Watch penetration stats closely on ancillaries. If there is a dud product, is it the product or the F&I managers? Should a dealer even offer a product that doesn't get over 20% penetration?
These are tough questions. Encourage your dealers to try something new if the right people are in place and they are properly trained and executing, but the results still don't measure up. The menu is a valuable piece of real estate and we should be maximizing every inch of it.
One area that dealers should focus on and software reporting providers could assist is what has historically been called the "Time Sales Analysis", or summary of lender activity.
To make the point, what would the answers be if you asked a finance director, "Through which lender does your dealership make the best overall rate spread? Which lender has the highest VSC penetration? Do you have a ranking of your lenders by number of deals booked, total back-end dollars earned, and VSC penetration as it relates to FICO score?"
If you get a blank stare, then having the ability to access this type of info at a glance will help your dealerships better manage their banking relationships, while making sure they are rewarding the right lenders with their business.
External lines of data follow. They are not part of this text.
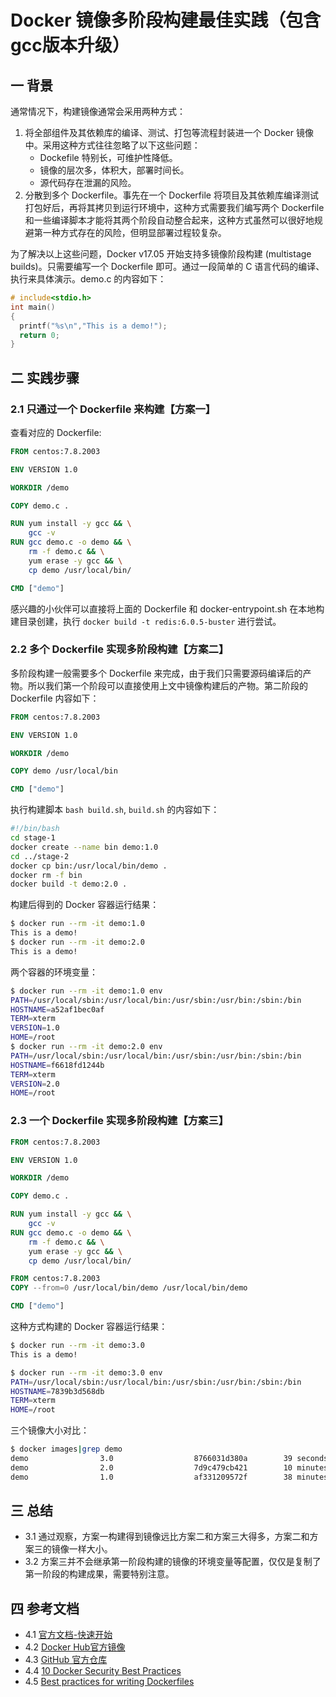 # Docker 镜像多阶段构建最佳实践（包含gcc版本升级）

## 一 背景

通常情况下，构建镜像通常会采用两种方式：

1. 将全部组件及其依赖库的编译、测试、打包等流程封装进一个 Docker 镜像中。采用这种方式往往忽略了以下这些问题：
   - Dockefile 特别长，可维护性降低。
   - 镜像的层次多，体积大，部署时间长。
   - 源代码存在泄漏的风险。
2. 分散到多个 Dockerfile。事先在一个 Dockerfile 将项目及其依赖库编译测试打包好后，再将其拷贝到运行环境中，这种方式需要我们编写两个 Dockerfile 和一些编译脚本才能将其两个阶段自动整合起来，这种方式虽然可以很好地规避第一种方式存在的风险，但明显部署过程较复杂。

为了解决以上这些问题，Docker v17.05 开始支持多镜像阶段构建 (multistage builds)。只需要编写一个 Dockerfile 即可。通过一段简单的 C 语言代码的编译、执行来具体演示。demo.c 的内容如下：

```c
# include<stdio.h>
int main()
{
  printf("%s\n","This is a demo!");
  return 0;
}
```

## 二 实践步骤

### 2.1 只通过一个 Dockerfile 来构建【方案一】

查看对应的 Dockerfile:

```Dockerfile
FROM centos:7.8.2003

ENV VERSION 1.0

WORKDIR /demo

COPY demo.c .

RUN yum install -y gcc && \
    gcc -v
RUN gcc demo.c -o demo && \
    rm -f demo.c && \
    yum erase -y gcc && \
    cp demo /usr/local/bin/

CMD ["demo"]
```

感兴趣的小伙伴可以直接将上面的 Dockerfile 和 docker-entrypoint.sh 在本地构建目录创建，执行 `docker build -t redis:6.0.5-buster` 进行尝试。

### 2.2 多个 Dockerfile 实现多阶段构建【方案二】

多阶段构建一般需要多个 Dockerfile 来完成，由于我们只需要源码编译后的产物。所以我们第一个阶段可以直接使用上文中镜像构建后的产物。第二阶段的 Dockerfile 内容如下：

```dockerfile
FROM centos:7.8.2003

ENV VERSION 1.0

WORKDIR /demo

COPY demo /usr/local/bin

CMD ["demo"]
```

执行构建脚本 `bash build.sh`, `build.sh` 的内容如下：

```bash
#!/bin/bash
cd stage-1
docker create --name bin demo:1.0
cd ../stage-2
docker cp bin:/usr/local/bin/demo .
docker rm -f bin
docker build -t demo:2.0 .
```

构建后得到的 Docker 容器运行结果：

```bash
$ docker run --rm -it demo:1.0
This is a demo!
$ docker run --rm -it demo:2.0
This is a demo!
```

两个容器的环境变量：

```bash
$ docker run --rm -it demo:1.0 env
PATH=/usr/local/sbin:/usr/local/bin:/usr/sbin:/usr/bin:/sbin:/bin
HOSTNAME=a52af1bec0af
TERM=xterm
VERSION=1.0
HOME=/root
$ docker run --rm -it demo:2.0 env
PATH=/usr/local/sbin:/usr/local/bin:/usr/sbin:/usr/bin:/sbin:/bin
HOSTNAME=f6618fd1244b
TERM=xterm
VERSION=2.0
HOME=/root
```

### 2.3 一个 Dockerfile 实现多阶段构建【方案三】

```dockerfile
FROM centos:7.8.2003

ENV VERSION 1.0

WORKDIR /demo

COPY demo.c .

RUN yum install -y gcc && \
    gcc -v
RUN gcc demo.c -o demo && \
    rm -f demo.c && \
    yum erase -y gcc && \
    cp demo /usr/local/bin/

FROM centos:7.8.2003
COPY --from=0 /usr/local/bin/demo /usr/local/bin/demo

CMD ["demo"]
```

这种方式构建的 Docker 容器运行结果：

```bash
$ docker run --rm -it demo:3.0
This is a demo!
```

```bash
$ docker run --rm -it demo:3.0 env
PATH=/usr/local/sbin:/usr/local/bin:/usr/sbin:/usr/bin:/sbin:/bin
HOSTNAME=7839b3d568db
TERM=xterm
HOME=/root
```

三个镜像大小对比：

```bash
$ docker images|grep demo
demo                3.0                  8766031d380a        39 seconds ago           203MB
demo                2.0                  7d9c479cb421        10 minutes ago           203MB
demo                1.0                  af331209572f        38 minutes ago           350MB
```

## 三 总结

- 3.1 通过观察，方案一构建得到镜像远比方案二和方案三大得多，方案二和方案三的镜像一样大小。
- 3.2 方案三并不会继承第一阶段构建的镜像的环境变量等配置，仅仅是复制了第一阶段的构建成果，需要特别注意。

## 四 参考文档

- 4.1 [官方文档-快速开始](https://redis.io/topics/quickstart)
- 4.2 [Docker Hub官方镜像](https://hub.docker.com/_/redis)
- 4.3 [GitHub 官方仓库](https://github.com/docker-library/redis)
- 4.4 [10 Docker Security Best Practices](https://snyk.io/blog/10-docker-image-security-best-practices)
- 4.5 [Best practices for writing Dockerfiles](https://docs.docker.com/develop/develop-images/dockerfile_best-practices)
Failure to recognize the relationship between pay plans and performance without a near real-time way of managing the two will only lead to disappointment when a finance manager misses a bonus level by a small margin.
Thankfully, our industry is maturing when it comes to data analysis and reporting, and it is a cornerstone of dealer development to manage expectations and reward exceptional production. These are technologically exciting and economically challenging times we live in. Utilizing accountability tools to set our agencies and our clients up for success could be the difference between the winners and the losers.